Wednesday, July 10, 2019

Busy As A Butterfly

My Tour de Fleece spinning the first four days was...a bit disappointing. I did spin every day, but not the two ounces I'd "budgeted" for each day and I was slipping way behind.  After some encouragement from the Wool House Crafters last night, I put my "butt in seat" this afternoon and got quite a bit done.  The "butt in seat" principle may apply to other aspects of life, but I haven't fully researched that ;-).

As I worked, I watched a beautiful butterfly working the Blanket Flowers outside the front windows. I now know it's a Red Admiral.  I've seen one Monarch so far, but haven't started looking for eggs and caterpillars.  I've also seen a couple Swallowtails.  I planted parsley and dill to encourage more of them and milkweed for the Monarchs.  

Click to biggify this picture :-).

Sunday, July 7, 2019

The Start Of The 2019 Tour De Fleece

As I posted last week, our team captain this year is Maisie.  She's let it go to her head just a little, but so far, so good...unless something has happened late today and I haven't heard yet.  I happen to have a small sheep in my "inside flock" that reminds me of Maisie, so I've picked her to be my spinning mascot.

She's wearing a warm jacket because I have turned the air conditioner in the Wool House on high :-o.

I'm spinning something pretty neat this year.  17 years ago, when I was just getting started with our wool flock, we were gifted five Jacob sheep from a kind shepherdess in Indiana.  I really didn't know what to do with So Much Wool (hahahahaha), so I had some processed into roving and some into quilt batts.  

I think I must have divided up the black and white wools because I remember having some light gray batts and one dark one that I kept for myself in hopes I could find someone to make a real quilt from our barn quilt. Sigh...

You know...I thought this spring...rather than just sitting in the loft, that dark batt could be re-run as roving.  Roving from our very first five Jacob sheep.  Wouldn't that be neat?  Like an historical do-over now that I'm a better spinner...and those sheep are no longer with us.

This year for the Tour I'm spinning Elizabeth, Esther, Jester, Joshua and Jacob :-).  There are 2.5 pounds of dark gray roving.  I'd like to spin all of that, but I'm off to a slow start, so I may not be able to reach that goal...but I'm going to try.

So what is Mini Maisie looking at in the picture above?

The legacy of those five Jacobs :-).

And we're off!

Friday, July 5, 2019

The Post You've Been Waiting For

Yes, Big Moose and Mini Moose now live with us :-).  Also Big Moose's mom and one of her friends.  We are still playing around with names for everyone.  Big Moose probably works, but Mini Moose seems like a name you wouldn't want to live with for the rest of your life.  

Big Moose

I was worried that he wouldn't "tame" down very well as he's always been a bit bug eyed and flighty, but he was the first to succumb to cookies and scratches :-).

Big Moose's mom.  Also known as the "smiley ewe" from a post from last year.  She and I partnered up last year after I took her picture out in the field.  Interestingly, I have a file picture of her saved from 2014 so I must have always liked her.  I need to pull out an old Lamb Camp calendar and see if she was featured in there.

The two boys are best buds.  That's Big Moose on the left and Mini Moose on the right.  I love that he still has his distinct stripe.

We have had just miserable hot and humid weather for over a week now.  Just.

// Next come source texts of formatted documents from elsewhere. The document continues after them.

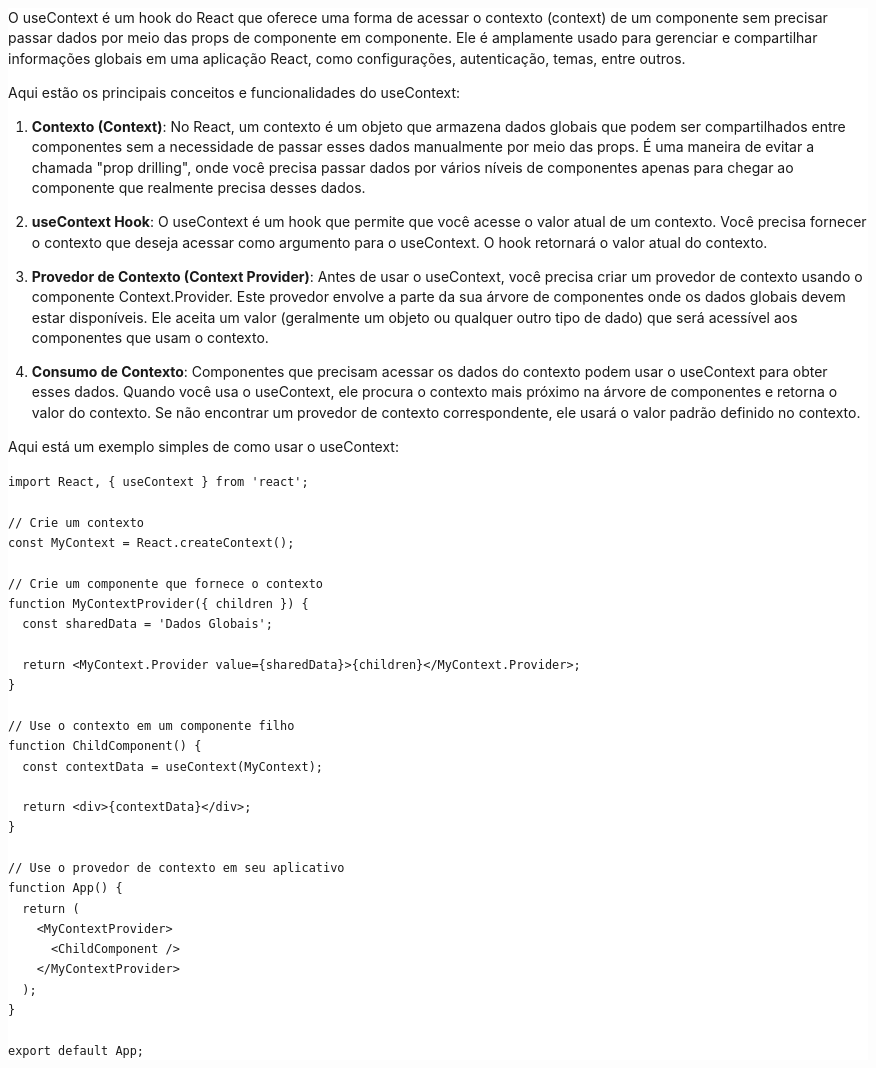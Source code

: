 O useContext é um hook do React que oferece uma forma de acessar o contexto (context) de um componente sem precisar passar dados por meio das props de componente em componente. Ele é amplamente usado para gerenciar e compartilhar informações globais em uma aplicação React, como configurações, autenticação, temas, entre outros.

Aqui estão os principais conceitos e funcionalidades do useContext:

1. **Contexto (Context)**: No React, um contexto é um objeto que armazena dados globais que podem ser compartilhados entre componentes sem a necessidade de passar esses dados manualmente por meio das props. É uma maneira de evitar a chamada "prop drilling", onde você precisa passar dados por vários níveis de componentes apenas para chegar ao componente que realmente precisa desses dados.

2. **useContext Hook**: O useContext é um hook que permite que você acesse o valor atual de um contexto. Você precisa fornecer o contexto que deseja acessar como argumento para o useContext. O hook retornará o valor atual do contexto.

3. **Provedor de Contexto (Context Provider)**: Antes de usar o useContext, você precisa criar um provedor de contexto usando o componente Context.Provider. Este provedor envolve a parte da sua árvore de componentes onde os dados globais devem estar disponíveis. Ele aceita um valor (geralmente um objeto ou qualquer outro tipo de dado) que será acessível aos componentes que usam o contexto.

4. **Consumo de Contexto**: Componentes que precisam acessar os dados do contexto podem usar o useContext para obter esses dados. Quando você usa o useContext, ele procura o contexto mais próximo na árvore de componentes e retorna o valor do contexto. Se não encontrar um provedor de contexto correspondente, ele usará o valor padrão definido no contexto.

Aqui está um exemplo simples de como usar o useContext:

```tsx
import React, { useContext } from 'react';

// Crie um contexto
const MyContext = React.createContext();

// Crie um componente que fornece o contexto
function MyContextProvider({ children }) {
  const sharedData = 'Dados Globais';

  return <MyContext.Provider value={sharedData}>{children}</MyContext.Provider>;
}

// Use o contexto em um componente filho
function ChildComponent() {
  const contextData = useContext(MyContext);

  return <div>{contextData}</div>;
}

// Use o provedor de contexto em seu aplicativo
function App() {
  return (
    <MyContextProvider>
      <ChildComponent />
    </MyContextProvider>
  );
}

export default App;
```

Miserable.  In order to quarantine the new sheep, we had to put them in Del Boca Vista...which is really nice in the winter...and miserably hot in the summer.  I try to never put sheep in there when it's hot.

The two tents set up between the DBV shed and the barn are an attempt to add some shade for them.  The front gets blazing sun in the morning and the back/side gets cooked in the afternoon.  Everyone seems to be getting along okay, but we all wish the weather would break :-(.

Mini Moose.  I love his coloring.  It's almost like he waded in a black stream that came up to his belly while his top coloring is silvery light gray.  Both boys have lovely fleeces :-).

Thursday, July 4, 2019

Yarn Along - A Barnyard Scarf

One of my favorite things to do is to sit down and spin yarn from our flock.  I have a big plan for the Tour de Fleece this year involving spinning enough yarn for a sweater, but mostly I only get allow myself an hour or so here and there and then I end up with baskets full of small amounts of yarn...that just sit there.  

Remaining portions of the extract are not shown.